History In The Making (2008), Darius Rucker

Sunday, April 27, 2014

All the Hemispheres

All the Hemispheres

Leave the familiar for a while.
Let your senses and bodies stretch out

Like a welcomed season
Onto the meadow and shores and hills.

Open up to the Roof.
Make a new watermark on your excitement
And love.

Like a blooming night flower,
Bestow your vital fragrance of happiness
And giving
Upon our intimate assembly.

Change rooms in your mind for a day.

All the hemispheres in existence
Lie beside an equator
In your heart.

Greet Yourself
In your thousand other forms
As you mount the hidden tide and travel
Back home.

All the hemispheres in heaven
Are sitting around a fire
Chatting

While stitching themselves together
Into the Great Circle inside of
You.


                   Not everyone will understand your journey, and that's quite alright, it is your journey to make sense out of, not theirs.
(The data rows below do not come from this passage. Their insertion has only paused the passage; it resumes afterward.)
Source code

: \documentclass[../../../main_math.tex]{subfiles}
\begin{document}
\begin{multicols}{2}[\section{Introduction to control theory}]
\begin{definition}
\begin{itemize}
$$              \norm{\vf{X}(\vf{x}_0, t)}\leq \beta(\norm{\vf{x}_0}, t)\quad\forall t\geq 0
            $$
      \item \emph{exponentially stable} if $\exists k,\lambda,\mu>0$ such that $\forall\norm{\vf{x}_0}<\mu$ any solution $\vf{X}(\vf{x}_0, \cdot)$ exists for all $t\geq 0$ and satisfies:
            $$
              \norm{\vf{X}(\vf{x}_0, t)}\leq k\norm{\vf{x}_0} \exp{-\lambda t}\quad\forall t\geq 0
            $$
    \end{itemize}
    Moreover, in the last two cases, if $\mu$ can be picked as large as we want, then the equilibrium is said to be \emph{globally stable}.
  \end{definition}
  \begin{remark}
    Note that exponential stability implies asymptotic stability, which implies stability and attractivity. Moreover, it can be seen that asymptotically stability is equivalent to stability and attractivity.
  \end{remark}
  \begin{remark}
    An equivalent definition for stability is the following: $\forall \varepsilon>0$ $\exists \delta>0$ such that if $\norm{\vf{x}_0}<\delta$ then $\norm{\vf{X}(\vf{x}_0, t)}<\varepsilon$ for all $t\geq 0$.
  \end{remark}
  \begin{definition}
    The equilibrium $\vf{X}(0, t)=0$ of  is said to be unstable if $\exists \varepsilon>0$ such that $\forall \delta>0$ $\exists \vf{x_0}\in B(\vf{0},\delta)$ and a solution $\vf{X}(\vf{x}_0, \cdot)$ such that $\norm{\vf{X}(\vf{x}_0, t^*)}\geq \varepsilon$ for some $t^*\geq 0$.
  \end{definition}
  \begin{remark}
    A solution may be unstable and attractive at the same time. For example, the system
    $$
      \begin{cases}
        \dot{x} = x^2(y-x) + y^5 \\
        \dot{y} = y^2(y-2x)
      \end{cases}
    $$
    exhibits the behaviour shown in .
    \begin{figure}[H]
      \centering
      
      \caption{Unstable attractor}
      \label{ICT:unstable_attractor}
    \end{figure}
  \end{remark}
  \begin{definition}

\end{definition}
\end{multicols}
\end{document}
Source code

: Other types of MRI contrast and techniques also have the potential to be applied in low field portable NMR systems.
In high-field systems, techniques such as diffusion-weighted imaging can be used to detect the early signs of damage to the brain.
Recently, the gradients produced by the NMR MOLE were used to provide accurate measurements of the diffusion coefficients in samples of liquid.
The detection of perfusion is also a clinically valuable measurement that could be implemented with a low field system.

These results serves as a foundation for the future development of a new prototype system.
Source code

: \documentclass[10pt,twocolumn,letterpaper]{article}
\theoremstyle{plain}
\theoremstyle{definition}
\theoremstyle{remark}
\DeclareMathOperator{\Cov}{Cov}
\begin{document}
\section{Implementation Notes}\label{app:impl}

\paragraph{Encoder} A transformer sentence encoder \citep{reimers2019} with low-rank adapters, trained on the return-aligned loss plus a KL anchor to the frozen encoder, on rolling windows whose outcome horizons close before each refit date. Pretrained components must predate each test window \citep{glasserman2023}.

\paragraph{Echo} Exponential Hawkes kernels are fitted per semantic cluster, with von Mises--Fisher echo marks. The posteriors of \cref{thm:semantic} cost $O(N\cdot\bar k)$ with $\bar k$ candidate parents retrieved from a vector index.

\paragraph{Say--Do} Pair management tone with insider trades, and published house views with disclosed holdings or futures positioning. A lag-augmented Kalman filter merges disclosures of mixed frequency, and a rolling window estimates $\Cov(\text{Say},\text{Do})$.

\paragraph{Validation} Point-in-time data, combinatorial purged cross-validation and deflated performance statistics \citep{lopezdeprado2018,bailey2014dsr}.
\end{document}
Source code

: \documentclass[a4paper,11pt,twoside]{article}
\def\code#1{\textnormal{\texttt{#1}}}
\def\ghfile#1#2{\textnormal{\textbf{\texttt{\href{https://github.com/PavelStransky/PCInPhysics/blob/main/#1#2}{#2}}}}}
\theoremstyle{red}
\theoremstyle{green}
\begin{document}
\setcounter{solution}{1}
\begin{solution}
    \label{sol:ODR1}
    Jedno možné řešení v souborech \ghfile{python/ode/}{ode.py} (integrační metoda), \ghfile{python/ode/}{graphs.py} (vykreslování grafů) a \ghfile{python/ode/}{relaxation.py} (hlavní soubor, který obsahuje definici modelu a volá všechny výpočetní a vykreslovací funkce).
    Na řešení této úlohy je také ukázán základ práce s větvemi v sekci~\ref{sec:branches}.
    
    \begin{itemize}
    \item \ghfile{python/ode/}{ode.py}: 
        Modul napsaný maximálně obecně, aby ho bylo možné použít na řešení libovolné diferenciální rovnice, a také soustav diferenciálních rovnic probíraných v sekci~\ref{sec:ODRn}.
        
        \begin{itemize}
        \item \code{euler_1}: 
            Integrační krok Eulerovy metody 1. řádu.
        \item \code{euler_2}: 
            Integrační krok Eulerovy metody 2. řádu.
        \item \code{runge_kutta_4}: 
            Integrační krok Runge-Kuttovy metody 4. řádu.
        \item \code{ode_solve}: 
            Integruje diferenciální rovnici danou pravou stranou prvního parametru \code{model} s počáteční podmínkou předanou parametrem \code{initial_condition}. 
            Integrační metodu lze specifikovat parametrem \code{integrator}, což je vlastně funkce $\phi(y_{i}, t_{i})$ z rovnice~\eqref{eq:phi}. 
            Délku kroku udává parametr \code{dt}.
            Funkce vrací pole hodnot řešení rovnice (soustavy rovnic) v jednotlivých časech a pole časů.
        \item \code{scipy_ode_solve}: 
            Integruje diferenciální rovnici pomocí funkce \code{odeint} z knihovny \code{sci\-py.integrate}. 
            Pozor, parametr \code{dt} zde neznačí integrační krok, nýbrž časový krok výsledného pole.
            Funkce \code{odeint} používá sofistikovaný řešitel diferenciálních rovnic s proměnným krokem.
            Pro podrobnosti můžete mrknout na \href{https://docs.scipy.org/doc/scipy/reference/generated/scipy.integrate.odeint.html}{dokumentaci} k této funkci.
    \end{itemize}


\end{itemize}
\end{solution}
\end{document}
You exist in a thousand forms, maybe even a multitude of more, some are meant to lead you to The One, others simply for patience as chocolate chip cookies bake in the oven, others to hunt mermaids along the shoreline, and others still for the courage to craft a lifetime of worthy pursuits. I came across this graphic illustration and found it strikingly beautfiul. I would love to see someone do a photography interpretation using a real person.


Saturday, April 26, 2014

Move On To Your Glory

Move On To Your Glory 

What can you see of existence's attempt to honor you 
when you keep turning back to a time 
where some event you seemed to take part in 
may cause you to lower your head 
and whisper again, 'I am sorry'? 

You cannot accept the crown 
with any regrets in your past 

You cannot see every object's homage 
if you are stuck in any kind of confessional 

All happenings needed to be;
accept that, my dear. 

Ask for any forgiveness one more time
if you must 
then move on to your glory. 

          "Ask for forgiveness one more time", repeat that line to yourself and let it resonate. Then dismiss all thoughts of your wrongdoings, not so that you never reflect on them (because reflect you should), but so that they do not consume you. Forgiving yourself is important. Forgiving yourself allows the strength to persevere on the days others find faults in you, and there will be many of those days. But, "if you only walk on sunny days you'll never reach your destination” (Paulo Coelho), so let it go, a new event may cause you the need to bow your head again. Yes, "all happenings needed to be" if only to give you new perspective and awareness.

When I Go, Dave Carter

Friday, April 25, 2014

A Woman He Held

A Woman He Held

Something beautiful, that old green boat
moving slowly in the water. 

Something exquisite, that man rowing 
while a woman he has held intimately 
hundreds of times 
sits near and rests. 

Rests from the wars in the days 
rests from the wars in the hours
and more than just rests; she smiles 
deeply brightens and comes alive

as the wing of a butterfly, landing 
on the other side of the pond, 
gently touches her cheek. Yes. 

All of God, which is everything,
is really so close, 
and caresses us now and then,
if your senses are alert. 

On my better days, a falcon's wing 
crafts these words,
as I watch. 

         Thinking of this poem gave me the mental imagery of a 1930s woman in a bonnet and sundress passing the time on a Sunday with her husband near a lake. Soon after, I realized maybe I had borrowed this imagery from one of the first edition covers of F. Scott Fitzgerald's Tender Is The Night. Fitzgerald's wife, Zelda, served as the inspiration for this novel when she had her first nervous breakdown in early 1930 and was institutionalized in Switzerland. It soon became apparent that she would never fully recover and Fitzgerald ultimately poured every feeling into Tender Is The Night - his feelings, however offensive, of "wasting" his love and life on someone mentally ill, his viewpoint on psychiatry, about which he had learned a great deal during Zelda's treatment, and about his own loses in life, including the loss of his father a short time after Zelda fell ill.
       And as readers, it begs us to ask the same questions...can we love someone through mental illness? Through psychosis? Through memory loss? Through infidelity? Can we love someone when they quite frankly are no longer the person we set out loving?
         There is a hauntingly beautiful thought when Fitzgerald wrote, "I don't ask you to love me always like this, but I ask you to remember, somewhere inside of me, there will always be the person I am tonight."                                                           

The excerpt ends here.